Non-Computing Projects

Around 2010 I became interested in various non-computing subjects such as politics, economics and inflation and began to read quite widely about these. The ideas which I then developed resulted in short books and in articles which are intended to stimulate one's thinking. I do not anticipate that they will be externally published widely but they can be read on this website an/or be downloaded free of charge.

Lateral Thinking in Society

has seven chapters, as follows:

Chapter 1 – Lateral Thinking

In the words of the Wikipedia article

"Lateral thinking is a manner of solving problems using an indirect and creative approach via reasoning that is not immediately obvious. It involves ideas that may not be obtainable using only traditional step-by-step logic."

Many prominent lateral thinkers are natural scientists, such as Copernicus, Archimedes, Isaac Newton, and Galileo Galilei. But lateral thinking is not confined to natural science. In this rest of this book we provide examples which show that by applying lateral thinking many normal situations in society, remarkable improvements can be gained.

Chapter 2 – Taxation

This chapter describes how taxation systems can be simplified and at the same time make tax returns unnecessary for most people.

Chapter 3 – Democracy Today

This chapter prepares the reader for the next chapter by describing some of the problems with present-day democracy.

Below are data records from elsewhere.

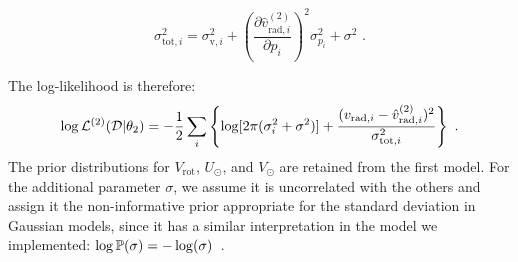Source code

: \begin{equation}\label{eq:ErrorPropagation}
    \sigma^2_{\text{tot}, i} = \sigma^2_{\text{v},i} +  {\left( \frac{\partial \hat{v}^{(2)}_{\text{rad}, i}}{\partial p_i} \right)}^2 \sigma^2_{p_i} + \sigma^2 \text{ .}
\end{equation}

The log-likelihood is therefore:
\begin{equation}\label{Eq:LogLikeMod2}
    \log \mathbb{\mathcal{L}}^{(2)}(\mathcal{D} \vert \theta_2) = -\frac{1}{2}\sum_i\left\{\log[2\pi(\sigma_{i}^2+\sigma^2)]+\frac{(v_{\text{rad},i} - \hat{v}_{\text{rad},i}^{(2)})^2}{\sigma_{\text{tot}, i}^2}\right\} \text{ .}
\end{equation}
\noindent
The prior distributions for $V_{\text{rot}}$, $U_{\odot}$, and $V_{\odot}$ are retained from the first model. For the additional parameter $\sigma$, we assume it is uncorrelated with the others and assign it the non-informative prior appropriate for the standard deviation in Gaussian models, since it has a similar interpretation in the model we implemented: $\log \mathbb{P} (\sigma) = - \log(\sigma)$~\cite{mackay2003}.
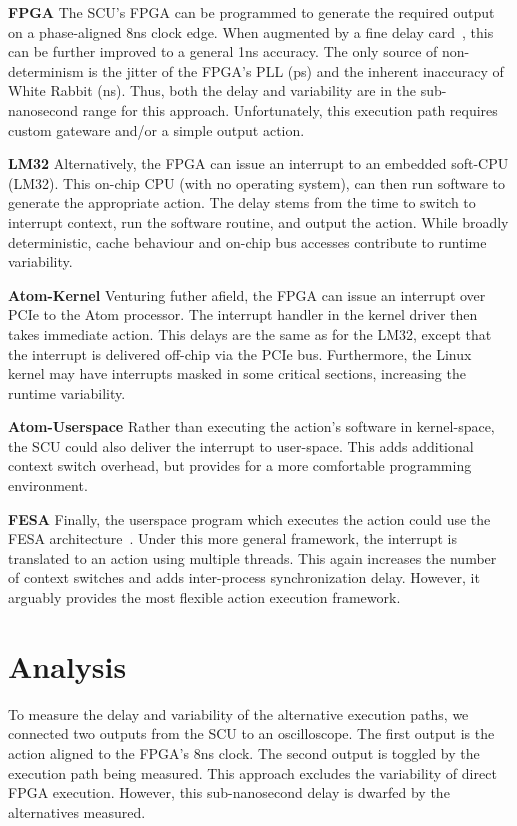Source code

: \documentclass{JAC2003}
\begin{document}
\textbf{FPGA} 
The SCU's FPGA can be programmed to generate the required output
on a phase-aligned 8ns clock edge. 
When augmented by a fine delay card~\cite{cern-fine-delay},
this can be further improved to a general 1ns accuracy.
The only source of non-determinism is the jitter of the FPGA's PLL (ps) 
and the inherent inaccuracy of White Rabbit (ns).
Thus, both the delay and variability are in the sub-nanosecond range 
for this approach.
Unfortunately, this execution path requires custom gateware and/or
a simple output action.

\textbf{LM32} 
Alternatively, the FPGA can issue an interrupt to an embedded soft-CPU (LM32).
This on-chip CPU (with no operating system), 
can then run software to generate the appropriate action.
The delay stems from the time to switch to interrupt context,
run the software routine,
and output the action.
While broadly deterministic,
cache behaviour and on-chip bus accesses contribute to runtime variability.

\textbf{Atom-Kernel}
Venturing futher afield,
the FPGA can issue an interrupt over PCIe to the Atom processor.
The interrupt handler in the kernel driver then takes immediate action.
This delays are the same as for the LM32, 
except that the interrupt is delivered off-chip via the PCIe bus.
Furthermore, 
the Linux kernel may have interrupts masked in some critical sections,
increasing the runtime variability.

\textbf{Atom-Userspace}
Rather than executing the action's software in kernel-space,
the SCU could also deliver the interrupt to user-space.
This adds additional context switch overhead, 
but provides for a more comfortable programming environment.

\textbf{FESA}
Finally, the userspace program which executes the action could use the FESA
architecture~\cite{fesa}.
Under this more general framework,
the interrupt is translated to an action using multiple threads.
This again increases the number of context switches and adds inter-process
synchronization delay.
However, it arguably provides the most flexible action execution framework.

\section{Analysis}
To measure the delay and variability of the alternative execution paths,
we connected two outputs from the SCU to an oscilloscope.
The first output is the action aligned to the FPGA's 8ns clock.
The second output is toggled by the execution path being measured.
This approach excludes the variability of direct FPGA execution.
However, this sub-nanosecond delay is dwarfed by the alternatives measured.
\end{document}
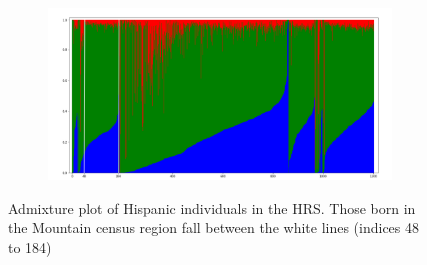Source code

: \documentclass[12pt]{pnas-new}
\begin{document}

\begin{figure}
    \centering
    \begin{subfigure}{\textwidth}
    \includegraphics[width=\textwidth]{images/admixture_plot_highlight_mountain_copy.pdf}
    \end{subfigure}
    \caption{Admixture plot of Hispanic individuals in the HRS. Those born in the Mountain census region fall between the white lines (indices 48 to 184)}
    \label{fig:supp_hrs_hisp_admix}
\end{figure}

\end{document}
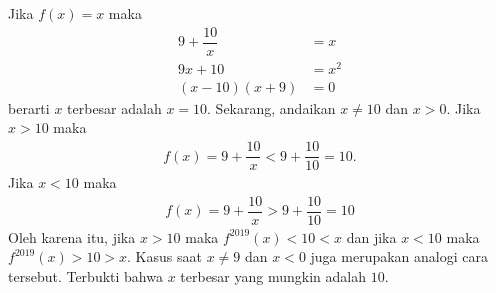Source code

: 
\begin{solusi}
Jika $f(x)=x$ maka 
\begin{align*}
    9+\dfrac{10}{x} &= x\\
    9x+10 &= x^2\\
    (x-10)(x+9) &= 0
\end{align*}
berarti $x$ terbesar adalah $x=10$. Sekarang, andaikan $x \neq 10$ dan $x > 0$. Jika $x>10$ maka
\begin{align*}	
f(x) = 9+\dfrac{10}{x} < 9 + \dfrac{10}{10} = 10.
\end{align*}
Jika $x<10$ maka
\begin{align*}
f(x) = 9+\dfrac{10}{x} > 9 + \dfrac{10}{10} = 10
\end{align*}
Oleh karena itu, jika $x>10$ maka $f^{2019}(x)<10<x$ dan jika $x<10$ maka $f^{2019}(x)>10>x$. Kasus saat $x \neq 9$ dan $x<0$ juga merupakan analogi cara tersebut.
Terbukti bahwa $x$ terbesar yang mungkin adalah $\boxed{10}$.
\end{solusi}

Chapter 4 – Genuine Democracy

This chapter new form of democracy can be created which eliminates the problems described in the previous chapter, going much further than the Swiss model.

Chapter 5 – Reorganising the Business World

Here the fundamental Western business model is described and an alternative, much fairer and more equitable, business model is presented which for example eliminates the need for costly strikes and to out-source work, which also eliminates the need for stock markets and for hostile company takeovers.

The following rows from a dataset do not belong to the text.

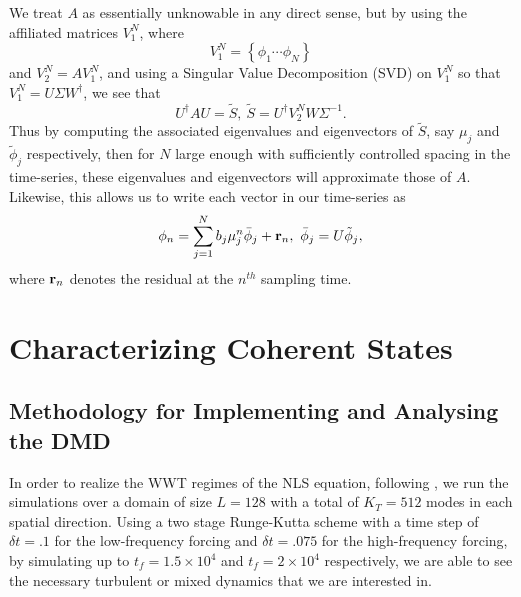 \documentclass[aps,prl,preprint,groupedaddress]{revtex4-1}
\begin{document}
We treat $A$ as essentially unknowable in any direct sense, but by using the affiliated matrices $V_{1}^{N}$, where
\[
V^{N}_{1} = \left\{\phi_{1} \cdots \phi_{N} \right\}
\]
and $V_{2}^{N} = AV_{1}^{N}$, and using a Singular Value Decomposition (SVD) on $V_{1}^{N}$ so that $V_{1}^{N} = U\Sigma W^{\dagger}$, we see that 
\[
U^{\dagger}AU = \tilde{S}, ~ \tilde{S} = U^{\dagger}V_{2}^{N}W\Sigma^{-1}.
\]
Thus by computing the associated eigenvalues and eigenvectors of $\tilde{S}$, say $\mu_{j}$ and $\tilde{\phi}_{j}$ respectively, then for $N$ large enough with sufficiently controlled spacing in the time-series, these eigenvalues and eigenvectors will approximate those of $A$.  Likewise, this allows us to write each vector in our time-series as 
\[
\phi_{n} = \sum_{j=1}^{N} b_{j}\mu_{j}^{n} \bar{\phi}_{j} + {\bf r}_{n}, ~ \bar{\phi}_{j} = U \tilde{\phi}_{j},
\]
where ${\bf r}_{n}$ denotes the residual at the $n^{th}$ sampling time. 
\section*{Characterizing Coherent States}

\subsection*{Methodology for Implementing and Analysing the DMD}

In order to realize the WWT regimes of the NLS equation, following \cite{nazarenko2}, we run the simulations over a domain of size $L=128$ with a total of $K_{T}=512$ modes in each spatial direction.  Using a two stage Runge-Kutta scheme with a time step of $\delta t=.1$ for the low-frequency forcing and $\delta t=.075$ for the high-frequency forcing, by simulating up to $t_{f}=1.5\times 10^{4}$ and $t_{f}=2\times 10^{4}$ respectively, we are able to see the necessary turbulent or mixed dynamics that we are interested in.  
\end{document}
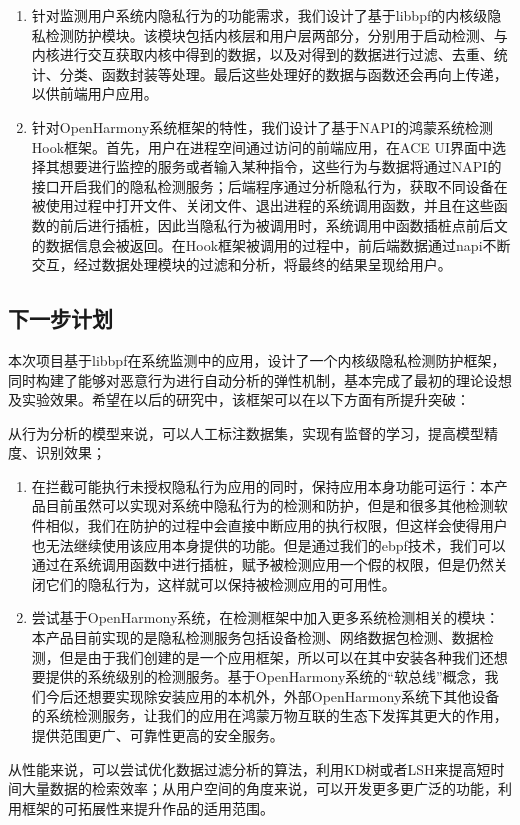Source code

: \documentclass[12pt,a4paper]{ctexart}
\begin{document}
\begin{enumerate}[(1)]
  \item 针对监测用户系统内隐私行为的功能需求，我们设计了基于libbpf的内核级隐私检测防护模块。该模块包括内核层和用户层两部分，分别用于启动检测、与内核进行交互获取内核中得到的数据，以及对得到的数据进行过滤、去重、统计、分类、函数封装等处理。最后这些处理好的数据与函数还会再向上传递，以供前端用户应用。
  \item 针对OpenHarmony系统框架的特性，我们设计了基于NAPI的鸿蒙系统检测Hook框架。首先，用户在进程空间通过访问的前端应用，在ACE UI界面中选择其想要进行监控的服务或者输入某种指令，这些行为与数据将通过NAPI的接口开启我们的隐私检测服务；后端程序通过分析隐私行为，获取不同设备在被使用过程中打开文件、关闭文件、退出进程的系统调用函数，并且在这些函数的前后进行插桩，因此当隐私行为被调用时，系统调用中函数插桩点前后文的数据信息会被返回。在Hook框架被调用的过程中，前后端数据通过napi不断交互，经过数据处理模块的过滤和分析，将最终的结果呈现给用户。
\end{enumerate}
\subsection{下一步计划}
本次项目基于libbpf在系统监测中的应用，设计了一个内核级隐私检测防护框架，同时构建了能够对恶意行为进行自动分析的弹性机制，基本完成了最初的理论设想及实验效果。希望在以后的研究中，该框架可以在以下方面有所提升突破：\par
从行为分析的模型来说，可以人工标注数据集，实现有监督的学习，提高模型精度、识别效果；
\begin{enumerate}[(1)]
  \item 在拦截可能执行未授权隐私行为应用的同时，保持应用本身功能可运行：本产品目前虽然可以实现对系统中隐私行为的检测和防护，但是和很多其他检测软件相似，我们在防护的过程中会直接中断应用的执行权限，但这样会使得用户也无法继续使用该应用本身提供的功能。但是通过我们的ebpf技术，我们可以通过在系统调用函数中进行插桩，赋予被检测应用一个假的权限，但是仍然关闭它们的隐私行为，这样就可以保持被检测应用的可用性。
  \item 尝试基于OpenHarmony系统，在检测框架中加入更多系统检测相关的模块：本产品目前实现的是隐私检测服务包括设备检测、网络数据包检测、数据检测，但是由于我们创建的是一个应用框架，所以可以在其中安装各种我们还想要提供的系统级别的检测服务。基于OpenHarmony系统的“软总线”概念，我们今后还想要实现除安装应用的本机外，外部OpenHarmony系统下其他设备的系统检测服务，让我们的应用在鸿蒙万物互联的生态下发挥其更大的作用，提供范围更广、可靠性更高的安全服务。
\end{enumerate}
从性能来说，可以尝试优化数据过滤分析的算法，利用KD树或者LSH来提高短时间大量数据的检索效率；从用户空间的角度来说，可以开发更多更广泛的功能，利用框架的可拓展性来提升作品的适用范围。
\end{document}
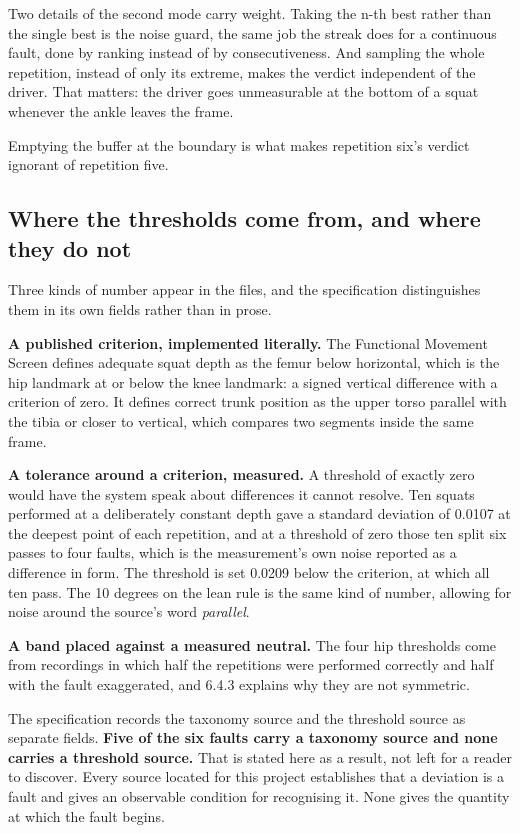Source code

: Two details of the second mode carry weight. Taking the n-th best rather than the single best is the noise guard, the same job the streak does for a continuous fault, done by ranking instead of by consecutiveness. And sampling the whole repetition, instead of only its extreme, makes the verdict independent of the driver. That matters: the driver goes unmeasurable at the bottom of a squat whenever the ankle leaves the frame.

Emptying the buffer at the boundary is what makes repetition six's verdict ignorant of repetition five.

\subsection{Where the thresholds come from, and where they do not}
\label{sec:6.4.2}

Three kinds of number appear in the files, and the specification distinguishes them in its own fields rather than in prose.

\textbf{A published criterion, implemented literally.} The Functional Movement Screen defines adequate squat depth as the femur below horizontal, which is the hip landmark at or below the knee landmark: a signed vertical difference with a criterion of zero. It defines correct trunk position as the upper torso parallel with the tibia or closer to vertical, which compares two segments inside the same frame.

\textbf{A tolerance around a criterion, measured.} A threshold of exactly zero would have the system speak about differences it cannot resolve. Ten squats performed at a deliberately constant depth gave a standard deviation of 0.0107 at the deepest point of each repetition, and at a threshold of zero those ten split six passes to four faults, which is the measurement's own noise reported as a difference in form. The threshold is set 0.0209 below the criterion, at which all ten pass. The 10 degrees on the lean rule is the same kind of number, allowing for noise around the source's word \textit{parallel}.

\textbf{A band placed against a measured neutral.} The four hip thresholds come from recordings in which half the repetitions were performed correctly and half with the fault exaggerated, and 6.4.3 explains why they are not symmetric.

The specification records the taxonomy source and the threshold source as separate fields. \textbf{Five of the six faults carry a taxonomy source and none carries a threshold source.} That is stated here as a result, not left for a reader to discover. Every source located for this project establishes that a deviation is a fault and gives an observable condition for recognising it. None gives the quantity at which the fault begins.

Chapter 6 – Reorganising Banking

Over the centuries banking has earned a dark reputation for itself. There is much to tell about the greed of bankers but that is not the reals focus of this chapter. Instead we here concentrate mainly on inflation. The central bankers recommend that inflation should normally be around 2 % but they do not say why! It should not be allowed to be less, otherwise they see the economy as in recession. Nonsense! Only the banks and big business benefit from I look into the reasons for inflation, and discover that there are two kinds of inflation. Only one of these is significant. In the past there was a gold standard which guaranteed that inflation was rare and that fixed exchange rates between different currencies were normal. The problems began when in 1971 President Nixon abandoned the gold standard. This opened up the possibility that paper money could be printed without control.

The rest of the chapter looks into the consequences of this and into another aberrance, viz. a judgement made by Lord Cottenham in1848 that "Money, when paid into a bank, ceases altogether to be the money of the principal; it is then the money of the banker, who is bound to an equivalent by paying a similar sum to that deposited with him when he is asked for it. … The money placed in the custody of a banker is, to all intents and purposes, the money of the banker, to do with it as he pleases; he is guilty of no breach of trust in employing it; he is not answerable to the principal if he puts it into jeopardy, if he engages in a hazardous speculation; he is not bound to keep it or deal with it as the property of his principal". This opened up the possibility of the fraudulent system called fractional reserve banking, which is still the norm today. It is the cause of disastrous boom and bust business cycle, which has created chaos, for example in 1929 and in later booms. I explain a mechanism how we can reorganise banking and prevent inflation. And finally I make a proposal how digital money could be organised.

Chapter 7 – Putting it all together

This final chapter begins by discussing the issue: Where has all the money gone? It considers why the rich are becoming richer and the poor are becoming poorer. It explains for example why investors gained when women began to work, why rich Germans – with the help of politicians - gain enormously from the tax laws, how they gain from off-shore legal firms, and how the U.S Tax authorities have a special division which goes easy on the ultra-wealthy. It quotes some of the findings of Oxfam, a charity which regularly publishes information about how the richer are each year are becoming ever richer.

It then poses the question: where do we go from here? Its starting point is that the situation which has just been described is nothing less than scandalous. It adopts the viewpoint that simply taxing the superrich is not a solution but that the only way to create a fair and equitable world can only be achieved by a very radical redistribution of wealth. It then proposes a scheme which the rich would certainly consider to be grossly unfair, but on the other hand the poor would also consider unfair!

A key element in the proposal is that the banks should be abolished. They would be replaced by a single non-profit publicly owned "central bank" (in each country) which controls the currency in such a way that inflation cannot occur, viz. by ensuring that the amount of the currency is fixed. (That is how currency was formerly held under control by fixing its value to gold, because in practice the amount of gold scarcely increases.)

Appendix 1: Digital Money

As a computer scientist I considered the question of how a currency can be safely stored on computers. I do not mean how it can be represented on computers. Banks, accountants, etc. provide representations of money every day. I mean how money can actually be stored on computers. To understand what this means, you should read this Appendix. Storing money on conventional computers is not possible – also not on Monads computers. But it is possible on Speedos, as is explained in the appendix.